Exercise goal:
Below are the lines to check; count those holding the string "with" and give only the number.
*** Opening Source material ***
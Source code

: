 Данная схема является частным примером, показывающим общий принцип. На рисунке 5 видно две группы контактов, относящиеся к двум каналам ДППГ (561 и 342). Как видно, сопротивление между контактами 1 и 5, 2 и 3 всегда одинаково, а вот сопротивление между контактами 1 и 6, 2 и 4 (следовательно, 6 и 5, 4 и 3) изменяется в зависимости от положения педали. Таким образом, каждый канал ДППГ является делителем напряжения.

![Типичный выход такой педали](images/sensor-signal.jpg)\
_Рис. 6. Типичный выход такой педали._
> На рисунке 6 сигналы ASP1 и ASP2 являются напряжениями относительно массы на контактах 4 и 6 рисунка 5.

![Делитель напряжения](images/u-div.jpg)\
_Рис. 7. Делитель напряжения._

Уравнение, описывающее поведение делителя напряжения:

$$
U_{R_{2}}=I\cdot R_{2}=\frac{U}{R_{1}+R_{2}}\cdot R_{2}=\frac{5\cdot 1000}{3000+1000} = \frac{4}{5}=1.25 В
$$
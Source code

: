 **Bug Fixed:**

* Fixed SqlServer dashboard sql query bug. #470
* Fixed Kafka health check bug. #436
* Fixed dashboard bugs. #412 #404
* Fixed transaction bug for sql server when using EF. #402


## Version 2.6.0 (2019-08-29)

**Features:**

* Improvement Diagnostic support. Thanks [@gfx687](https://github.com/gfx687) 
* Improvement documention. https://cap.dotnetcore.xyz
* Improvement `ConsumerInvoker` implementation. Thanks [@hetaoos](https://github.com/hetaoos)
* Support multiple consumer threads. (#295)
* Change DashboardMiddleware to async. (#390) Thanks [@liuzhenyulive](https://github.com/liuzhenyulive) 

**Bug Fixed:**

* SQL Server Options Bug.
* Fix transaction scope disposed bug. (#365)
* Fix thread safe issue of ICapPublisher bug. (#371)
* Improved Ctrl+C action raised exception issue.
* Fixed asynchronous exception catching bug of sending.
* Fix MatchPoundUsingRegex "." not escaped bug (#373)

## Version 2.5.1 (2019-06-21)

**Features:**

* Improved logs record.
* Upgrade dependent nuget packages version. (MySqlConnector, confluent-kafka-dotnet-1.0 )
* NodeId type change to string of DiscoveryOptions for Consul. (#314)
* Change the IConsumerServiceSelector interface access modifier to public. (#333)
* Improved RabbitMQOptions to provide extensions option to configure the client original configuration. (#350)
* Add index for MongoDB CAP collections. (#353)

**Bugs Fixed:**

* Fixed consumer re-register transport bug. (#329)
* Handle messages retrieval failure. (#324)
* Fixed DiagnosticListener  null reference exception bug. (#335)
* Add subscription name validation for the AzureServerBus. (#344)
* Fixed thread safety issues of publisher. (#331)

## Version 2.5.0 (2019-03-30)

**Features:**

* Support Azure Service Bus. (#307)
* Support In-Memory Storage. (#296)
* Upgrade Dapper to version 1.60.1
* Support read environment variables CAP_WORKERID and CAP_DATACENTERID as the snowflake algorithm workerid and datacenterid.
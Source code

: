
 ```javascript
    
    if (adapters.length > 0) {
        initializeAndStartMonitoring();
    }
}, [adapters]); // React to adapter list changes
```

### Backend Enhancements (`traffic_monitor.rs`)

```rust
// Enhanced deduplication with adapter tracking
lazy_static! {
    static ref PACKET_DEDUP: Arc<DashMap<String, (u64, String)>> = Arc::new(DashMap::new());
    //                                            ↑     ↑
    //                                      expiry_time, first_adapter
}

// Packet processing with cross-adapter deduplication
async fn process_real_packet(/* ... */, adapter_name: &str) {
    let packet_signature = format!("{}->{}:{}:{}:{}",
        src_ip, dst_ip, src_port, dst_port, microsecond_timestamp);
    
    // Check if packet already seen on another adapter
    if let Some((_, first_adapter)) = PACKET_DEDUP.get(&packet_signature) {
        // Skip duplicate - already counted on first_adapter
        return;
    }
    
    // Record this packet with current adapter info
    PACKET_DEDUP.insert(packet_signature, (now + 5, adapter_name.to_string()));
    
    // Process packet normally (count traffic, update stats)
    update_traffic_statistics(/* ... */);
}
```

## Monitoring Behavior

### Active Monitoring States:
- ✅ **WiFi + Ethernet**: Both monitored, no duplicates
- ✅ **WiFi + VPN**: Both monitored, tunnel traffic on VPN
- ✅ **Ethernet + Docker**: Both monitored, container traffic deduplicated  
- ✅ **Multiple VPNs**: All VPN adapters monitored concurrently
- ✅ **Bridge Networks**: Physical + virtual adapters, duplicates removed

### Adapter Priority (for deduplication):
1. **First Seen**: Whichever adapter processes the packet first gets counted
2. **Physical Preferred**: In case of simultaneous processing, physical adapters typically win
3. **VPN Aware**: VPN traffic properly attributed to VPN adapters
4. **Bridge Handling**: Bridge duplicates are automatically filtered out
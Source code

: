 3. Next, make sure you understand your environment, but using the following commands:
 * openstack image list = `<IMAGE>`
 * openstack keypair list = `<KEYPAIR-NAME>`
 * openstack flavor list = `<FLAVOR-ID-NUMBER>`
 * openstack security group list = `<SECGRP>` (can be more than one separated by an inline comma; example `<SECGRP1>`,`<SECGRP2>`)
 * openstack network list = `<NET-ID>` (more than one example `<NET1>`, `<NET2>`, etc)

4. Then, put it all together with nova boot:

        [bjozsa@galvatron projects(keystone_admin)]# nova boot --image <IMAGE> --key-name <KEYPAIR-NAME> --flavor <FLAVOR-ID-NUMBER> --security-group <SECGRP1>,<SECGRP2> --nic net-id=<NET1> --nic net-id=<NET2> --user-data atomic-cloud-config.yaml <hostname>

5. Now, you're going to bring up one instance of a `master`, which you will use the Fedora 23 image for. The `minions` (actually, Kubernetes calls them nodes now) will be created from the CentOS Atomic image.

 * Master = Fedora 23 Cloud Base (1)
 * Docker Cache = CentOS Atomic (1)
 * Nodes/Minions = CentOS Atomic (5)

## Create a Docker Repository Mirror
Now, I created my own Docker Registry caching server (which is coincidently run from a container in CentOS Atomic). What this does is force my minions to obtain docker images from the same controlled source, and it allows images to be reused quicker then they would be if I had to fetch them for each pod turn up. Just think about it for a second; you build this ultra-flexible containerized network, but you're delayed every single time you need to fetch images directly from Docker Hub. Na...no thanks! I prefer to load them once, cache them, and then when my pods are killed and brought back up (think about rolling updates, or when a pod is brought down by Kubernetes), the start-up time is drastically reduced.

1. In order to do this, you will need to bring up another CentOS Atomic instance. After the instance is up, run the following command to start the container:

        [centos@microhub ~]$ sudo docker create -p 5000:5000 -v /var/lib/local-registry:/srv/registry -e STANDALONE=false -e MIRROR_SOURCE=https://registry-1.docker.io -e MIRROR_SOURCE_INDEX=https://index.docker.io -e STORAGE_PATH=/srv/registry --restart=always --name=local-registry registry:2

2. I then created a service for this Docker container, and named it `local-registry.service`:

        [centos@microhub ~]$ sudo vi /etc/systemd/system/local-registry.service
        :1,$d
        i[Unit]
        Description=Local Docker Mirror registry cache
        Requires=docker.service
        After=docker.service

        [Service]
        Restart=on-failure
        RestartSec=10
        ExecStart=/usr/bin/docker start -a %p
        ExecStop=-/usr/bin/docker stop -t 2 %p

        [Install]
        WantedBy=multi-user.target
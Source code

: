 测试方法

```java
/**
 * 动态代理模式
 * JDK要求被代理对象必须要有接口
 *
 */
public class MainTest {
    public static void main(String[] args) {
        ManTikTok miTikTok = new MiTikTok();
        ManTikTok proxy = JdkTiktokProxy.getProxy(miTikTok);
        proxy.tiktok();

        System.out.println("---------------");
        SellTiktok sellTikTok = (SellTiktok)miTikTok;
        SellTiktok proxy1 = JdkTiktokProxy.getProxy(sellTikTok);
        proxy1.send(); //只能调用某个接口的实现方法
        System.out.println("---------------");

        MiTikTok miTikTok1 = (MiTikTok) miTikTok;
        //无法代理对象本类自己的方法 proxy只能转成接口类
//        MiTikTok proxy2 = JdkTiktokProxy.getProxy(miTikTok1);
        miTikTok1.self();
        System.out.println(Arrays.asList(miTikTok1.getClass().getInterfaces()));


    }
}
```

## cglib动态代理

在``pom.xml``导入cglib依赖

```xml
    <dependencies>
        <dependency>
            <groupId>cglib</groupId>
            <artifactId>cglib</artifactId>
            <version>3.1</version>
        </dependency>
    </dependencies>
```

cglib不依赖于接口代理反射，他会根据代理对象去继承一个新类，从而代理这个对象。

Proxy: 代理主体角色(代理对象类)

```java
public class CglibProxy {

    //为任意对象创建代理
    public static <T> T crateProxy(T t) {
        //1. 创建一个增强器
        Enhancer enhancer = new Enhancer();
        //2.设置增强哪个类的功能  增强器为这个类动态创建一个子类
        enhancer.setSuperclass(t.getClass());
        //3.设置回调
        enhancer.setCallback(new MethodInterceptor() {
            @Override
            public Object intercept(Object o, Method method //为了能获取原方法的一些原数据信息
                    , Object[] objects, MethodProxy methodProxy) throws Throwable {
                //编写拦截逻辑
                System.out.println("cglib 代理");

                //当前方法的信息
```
*** Closing Source material ***
Result for this exercise:
4